There is NO field of 'computer' skills that will span 30 years that you can get into TODAY. I've been in this industry and the skills that were 'desirable' and 'rewarding' even 10 years ago (let alone 30) have long since passed. There are specific vertical markets that would require highly specialized skills that certainly would provide a lucrative career, but it's not likely any formal education could be obtained to provide immediate benefit. Let me cite an example. The hot I.T. topic of interest these days is 'cloud computing' (that is, providing computing and storage resources to other companies versus building out tradition I.T. hardware and softtware - Amazon has been doing this for several years now). Now, there is demand for skills in this area. Think you can find a college teaching this today? No. Think this will still be a highly desirable and lucrative career 5-10 years from now?

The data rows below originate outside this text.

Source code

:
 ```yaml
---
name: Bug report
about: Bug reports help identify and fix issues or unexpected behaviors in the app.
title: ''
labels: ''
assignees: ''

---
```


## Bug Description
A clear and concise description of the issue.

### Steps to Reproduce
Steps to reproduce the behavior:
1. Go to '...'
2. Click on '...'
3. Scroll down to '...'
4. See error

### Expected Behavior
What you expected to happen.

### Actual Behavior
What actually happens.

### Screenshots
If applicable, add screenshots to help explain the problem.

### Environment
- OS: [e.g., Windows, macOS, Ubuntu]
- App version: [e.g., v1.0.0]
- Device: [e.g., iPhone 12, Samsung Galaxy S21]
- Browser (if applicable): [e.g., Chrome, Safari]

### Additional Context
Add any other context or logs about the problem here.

Not as much as it is right now. This illustrates a fundamental problem with trying to predict 'hot' careers in computers. The industry changes rapidly with the technology and the technology needs.

 

Here's what I'd recommend. Don't waste your time with recruiters. All they're trying to do is fill Today's needs. They have no more insight into what the market will need in 2 years time (what it will take you to get a Masters) than anyone on this board. Instead, decide if you're a 'people' person or not. If you are (and that's a good thing in the computer industry - most folks are INTJ's (see Myers/Briggs if you're unfamiliar with it), then prepare yourself for a career in a Services organization. I can see this trend continuing into the future. The computer Services industry is where the highly desirable people skills are at.

 

If you're more INTJ (classic development/programmer type), try 'gaming' processors. A trend I see is the use of low cost, high performance gaming processors being applied to a number of new engineering problems. The days of just throwing faster, bigger Intel/AMD multi-core processor technology at problems is being challenged by many smaller 'gaming' processors (yes, like the ones in Sony Play Stations for example). I work in the High Performance Computing field and this is the current trend.

 

Another area is database analytics. No, not a database admin. As more and more data is stored and analyzed, there will always be a need for data mining and analysis skills. Sure, basic data base programming skills are fundamental, but the data mining is the specialty that you can focus a vertical skills within. Our industry is faced with ever growing mountains of data. It used to be we were daunted with Giga Bytes of data, then terabytes and today I don't deal with anything less than Petabytes. Finding efficient algorithms to deal with these ever growing data sets through database analytics is critical.

 

I certainly hope you like math!

 

PM me if you'd like to chat some time.

 

Mike O

 

P.S. BTW, if you had a background in the legal field, I'd steer you towards intellectual property law.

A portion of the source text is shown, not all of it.